AIM OF THE TASK: Filter the records below, keeping only lines with the string "DoxyCompactItemize".

*** Opening DATASET EXCERPTS ***

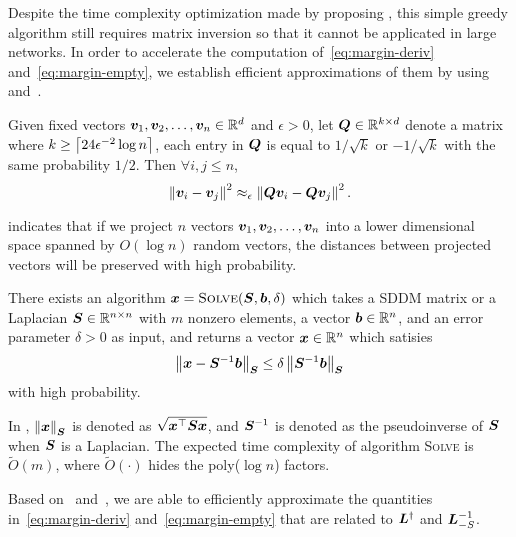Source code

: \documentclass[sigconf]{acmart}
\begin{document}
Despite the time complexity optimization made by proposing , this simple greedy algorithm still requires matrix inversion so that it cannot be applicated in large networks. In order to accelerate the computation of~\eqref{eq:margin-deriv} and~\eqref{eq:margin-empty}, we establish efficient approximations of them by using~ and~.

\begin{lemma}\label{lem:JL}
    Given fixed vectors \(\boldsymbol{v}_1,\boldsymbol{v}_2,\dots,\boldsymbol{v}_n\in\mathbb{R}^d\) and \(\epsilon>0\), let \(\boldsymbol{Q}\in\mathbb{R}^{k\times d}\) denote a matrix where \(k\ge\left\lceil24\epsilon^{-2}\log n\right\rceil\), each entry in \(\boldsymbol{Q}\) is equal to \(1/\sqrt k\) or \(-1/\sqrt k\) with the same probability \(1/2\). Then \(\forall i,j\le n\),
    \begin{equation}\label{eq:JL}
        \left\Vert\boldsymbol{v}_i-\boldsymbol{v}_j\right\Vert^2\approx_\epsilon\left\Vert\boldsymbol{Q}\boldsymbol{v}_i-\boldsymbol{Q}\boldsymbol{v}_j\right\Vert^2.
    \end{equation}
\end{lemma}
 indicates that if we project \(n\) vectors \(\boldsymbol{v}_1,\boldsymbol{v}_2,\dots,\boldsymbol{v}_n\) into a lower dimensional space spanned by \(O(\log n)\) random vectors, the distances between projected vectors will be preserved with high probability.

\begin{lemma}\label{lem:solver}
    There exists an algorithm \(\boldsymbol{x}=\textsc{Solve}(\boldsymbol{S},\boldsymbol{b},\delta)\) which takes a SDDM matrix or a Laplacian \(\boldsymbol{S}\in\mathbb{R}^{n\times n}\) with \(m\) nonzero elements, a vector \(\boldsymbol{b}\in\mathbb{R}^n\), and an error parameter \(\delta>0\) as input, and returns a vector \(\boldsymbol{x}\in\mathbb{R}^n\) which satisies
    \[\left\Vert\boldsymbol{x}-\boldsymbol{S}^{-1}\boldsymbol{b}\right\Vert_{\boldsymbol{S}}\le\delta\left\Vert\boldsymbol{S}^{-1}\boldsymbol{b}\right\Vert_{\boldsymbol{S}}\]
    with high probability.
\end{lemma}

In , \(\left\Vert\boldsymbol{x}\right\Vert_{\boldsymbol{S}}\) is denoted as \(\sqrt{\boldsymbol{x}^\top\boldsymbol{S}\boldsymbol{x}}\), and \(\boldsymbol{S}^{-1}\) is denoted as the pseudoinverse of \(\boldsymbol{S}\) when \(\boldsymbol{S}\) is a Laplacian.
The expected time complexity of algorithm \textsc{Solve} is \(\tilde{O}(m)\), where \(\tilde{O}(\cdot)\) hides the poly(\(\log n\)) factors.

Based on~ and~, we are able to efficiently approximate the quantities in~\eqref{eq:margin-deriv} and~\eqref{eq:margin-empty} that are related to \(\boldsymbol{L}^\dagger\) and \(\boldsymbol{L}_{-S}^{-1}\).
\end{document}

*** Closing DATASET EXCERPTS ***
*** Opening DATASET EXCERPTS ***

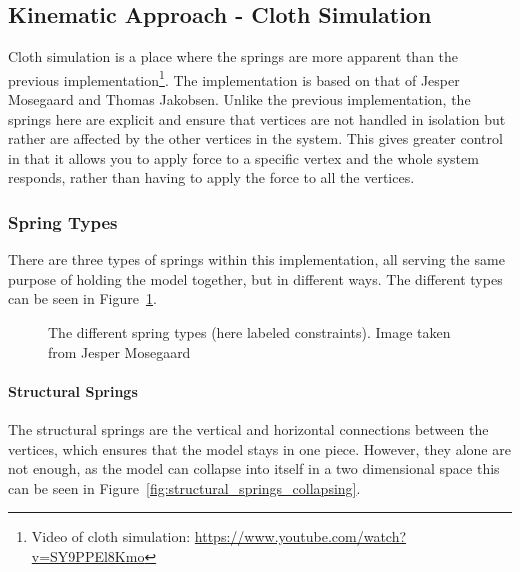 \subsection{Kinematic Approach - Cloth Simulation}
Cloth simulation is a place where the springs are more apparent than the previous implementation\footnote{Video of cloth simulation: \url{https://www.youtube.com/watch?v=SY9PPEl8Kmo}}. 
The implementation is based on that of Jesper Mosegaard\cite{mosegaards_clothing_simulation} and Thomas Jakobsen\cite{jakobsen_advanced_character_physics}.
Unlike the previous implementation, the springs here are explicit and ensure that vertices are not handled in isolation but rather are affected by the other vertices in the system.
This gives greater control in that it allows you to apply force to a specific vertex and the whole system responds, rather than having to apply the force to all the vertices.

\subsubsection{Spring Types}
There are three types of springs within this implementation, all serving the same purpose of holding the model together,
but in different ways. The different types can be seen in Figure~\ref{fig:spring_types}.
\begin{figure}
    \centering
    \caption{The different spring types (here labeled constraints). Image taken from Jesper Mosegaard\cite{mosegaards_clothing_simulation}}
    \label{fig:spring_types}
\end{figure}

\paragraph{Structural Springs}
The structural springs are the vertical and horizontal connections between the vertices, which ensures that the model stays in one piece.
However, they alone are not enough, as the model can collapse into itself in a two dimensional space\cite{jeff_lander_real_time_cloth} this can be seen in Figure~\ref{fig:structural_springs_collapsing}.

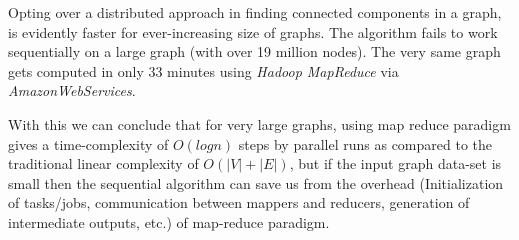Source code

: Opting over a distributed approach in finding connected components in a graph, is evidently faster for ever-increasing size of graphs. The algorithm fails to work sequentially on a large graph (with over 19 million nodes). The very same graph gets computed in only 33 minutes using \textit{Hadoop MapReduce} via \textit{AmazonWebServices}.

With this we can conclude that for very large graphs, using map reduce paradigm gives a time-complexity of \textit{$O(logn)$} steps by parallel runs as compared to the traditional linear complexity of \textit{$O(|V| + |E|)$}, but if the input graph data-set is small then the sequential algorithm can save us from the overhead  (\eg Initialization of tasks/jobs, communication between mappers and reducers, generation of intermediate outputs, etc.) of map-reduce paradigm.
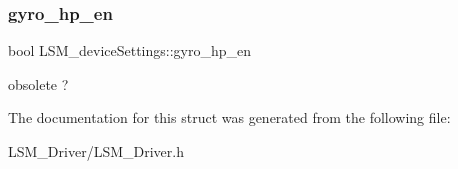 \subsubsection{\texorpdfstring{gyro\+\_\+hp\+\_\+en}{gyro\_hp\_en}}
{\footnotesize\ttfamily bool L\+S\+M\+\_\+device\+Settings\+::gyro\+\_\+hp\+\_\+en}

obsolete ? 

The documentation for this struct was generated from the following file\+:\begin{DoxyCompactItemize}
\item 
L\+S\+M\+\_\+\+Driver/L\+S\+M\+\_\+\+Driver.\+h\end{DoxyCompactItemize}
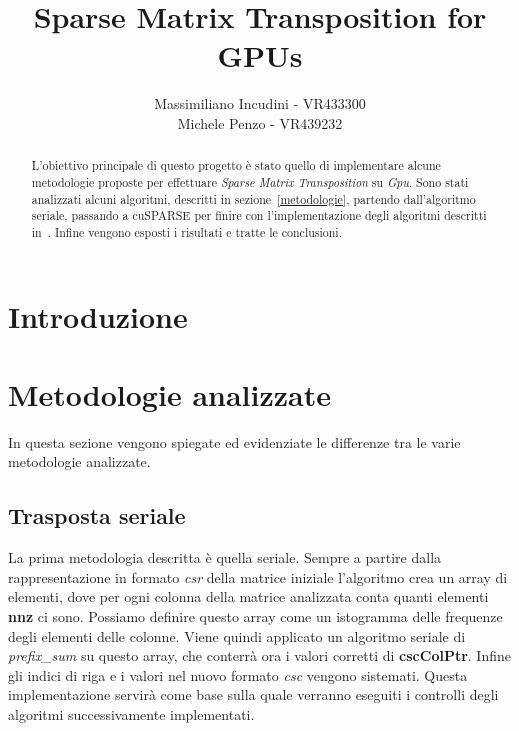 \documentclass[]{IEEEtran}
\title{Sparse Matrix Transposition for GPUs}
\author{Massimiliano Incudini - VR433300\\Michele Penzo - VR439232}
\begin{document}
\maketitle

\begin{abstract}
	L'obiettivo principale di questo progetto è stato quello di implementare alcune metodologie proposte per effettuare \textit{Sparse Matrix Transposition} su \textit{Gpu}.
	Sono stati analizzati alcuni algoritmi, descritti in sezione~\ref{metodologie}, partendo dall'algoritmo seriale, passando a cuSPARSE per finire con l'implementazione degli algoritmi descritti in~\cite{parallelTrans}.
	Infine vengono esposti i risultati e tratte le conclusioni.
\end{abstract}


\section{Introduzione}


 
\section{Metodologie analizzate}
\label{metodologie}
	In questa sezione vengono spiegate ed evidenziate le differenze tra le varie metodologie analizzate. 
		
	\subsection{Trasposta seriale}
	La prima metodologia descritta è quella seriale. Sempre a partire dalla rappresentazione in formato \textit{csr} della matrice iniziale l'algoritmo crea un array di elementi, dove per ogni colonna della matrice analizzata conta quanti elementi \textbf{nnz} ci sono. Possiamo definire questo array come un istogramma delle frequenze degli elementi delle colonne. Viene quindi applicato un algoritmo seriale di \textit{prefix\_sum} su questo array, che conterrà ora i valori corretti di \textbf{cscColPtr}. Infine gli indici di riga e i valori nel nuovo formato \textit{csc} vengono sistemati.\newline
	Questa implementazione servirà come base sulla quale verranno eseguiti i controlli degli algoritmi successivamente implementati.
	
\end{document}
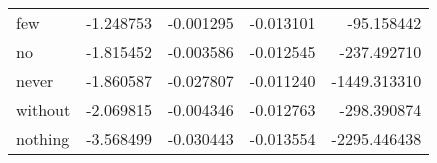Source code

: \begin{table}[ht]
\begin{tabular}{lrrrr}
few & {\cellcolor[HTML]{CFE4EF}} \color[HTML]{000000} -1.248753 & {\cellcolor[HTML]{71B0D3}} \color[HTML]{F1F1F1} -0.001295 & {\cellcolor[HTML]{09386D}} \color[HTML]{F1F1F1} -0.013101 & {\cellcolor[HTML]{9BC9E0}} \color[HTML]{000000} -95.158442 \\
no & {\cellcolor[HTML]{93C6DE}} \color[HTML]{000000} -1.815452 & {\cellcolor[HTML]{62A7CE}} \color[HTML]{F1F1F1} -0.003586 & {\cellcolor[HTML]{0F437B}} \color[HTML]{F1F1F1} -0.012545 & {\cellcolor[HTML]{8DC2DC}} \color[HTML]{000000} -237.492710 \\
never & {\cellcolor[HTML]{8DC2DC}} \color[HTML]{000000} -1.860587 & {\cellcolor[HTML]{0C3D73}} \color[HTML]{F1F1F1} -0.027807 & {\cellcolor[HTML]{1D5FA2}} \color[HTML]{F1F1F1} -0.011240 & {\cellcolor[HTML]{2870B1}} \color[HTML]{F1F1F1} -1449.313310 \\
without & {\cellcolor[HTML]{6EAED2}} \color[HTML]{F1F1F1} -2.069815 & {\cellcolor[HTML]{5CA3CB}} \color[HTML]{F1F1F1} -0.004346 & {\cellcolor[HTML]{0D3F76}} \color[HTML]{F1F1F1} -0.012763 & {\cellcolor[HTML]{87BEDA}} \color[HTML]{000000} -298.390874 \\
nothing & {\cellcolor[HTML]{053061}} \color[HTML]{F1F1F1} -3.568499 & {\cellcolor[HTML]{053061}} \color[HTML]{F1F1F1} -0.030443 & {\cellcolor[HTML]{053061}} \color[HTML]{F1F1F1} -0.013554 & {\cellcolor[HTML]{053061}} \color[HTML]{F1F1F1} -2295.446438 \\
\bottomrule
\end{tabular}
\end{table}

*** Closing DATASET EXCERPTS ***
*** Opening DATASET EXCERPTS ***

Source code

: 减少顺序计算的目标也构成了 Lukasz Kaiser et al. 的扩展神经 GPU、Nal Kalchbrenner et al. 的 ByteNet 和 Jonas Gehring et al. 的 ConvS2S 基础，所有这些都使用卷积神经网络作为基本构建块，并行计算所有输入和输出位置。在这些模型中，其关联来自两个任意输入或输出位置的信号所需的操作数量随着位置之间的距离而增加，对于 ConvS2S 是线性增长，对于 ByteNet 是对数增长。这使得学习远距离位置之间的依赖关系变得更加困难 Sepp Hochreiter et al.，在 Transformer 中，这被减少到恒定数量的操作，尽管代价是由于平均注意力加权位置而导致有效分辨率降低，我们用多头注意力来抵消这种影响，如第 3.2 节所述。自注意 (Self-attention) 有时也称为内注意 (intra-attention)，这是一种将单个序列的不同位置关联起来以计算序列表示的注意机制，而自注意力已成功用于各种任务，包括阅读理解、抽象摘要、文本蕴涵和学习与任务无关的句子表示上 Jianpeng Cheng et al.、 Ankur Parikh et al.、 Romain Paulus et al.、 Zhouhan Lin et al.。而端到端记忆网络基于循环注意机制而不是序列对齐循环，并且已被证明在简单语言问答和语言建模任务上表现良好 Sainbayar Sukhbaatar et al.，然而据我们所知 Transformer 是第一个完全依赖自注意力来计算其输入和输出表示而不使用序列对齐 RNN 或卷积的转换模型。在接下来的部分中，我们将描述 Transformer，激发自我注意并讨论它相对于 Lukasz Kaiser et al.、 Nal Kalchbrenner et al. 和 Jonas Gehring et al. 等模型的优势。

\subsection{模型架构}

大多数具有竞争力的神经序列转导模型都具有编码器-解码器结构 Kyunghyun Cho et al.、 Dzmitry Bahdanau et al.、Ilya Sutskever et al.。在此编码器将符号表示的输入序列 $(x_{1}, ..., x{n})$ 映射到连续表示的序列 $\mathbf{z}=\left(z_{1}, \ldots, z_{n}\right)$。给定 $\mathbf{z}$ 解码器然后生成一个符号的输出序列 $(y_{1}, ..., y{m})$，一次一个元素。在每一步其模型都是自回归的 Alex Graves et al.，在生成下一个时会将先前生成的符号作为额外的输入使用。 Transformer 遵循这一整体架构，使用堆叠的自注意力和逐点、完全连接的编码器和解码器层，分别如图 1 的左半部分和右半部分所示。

*** Closing DATASET EXCERPTS ***

OUTPUT BELOW:
The documentation for this struct was generated from the following file\+:\begin{DoxyCompactItemize}
L\+S\+M\+\_\+\+Driver/L\+S\+M\+\_\+\+Driver.\+h\end{DoxyCompactItemize}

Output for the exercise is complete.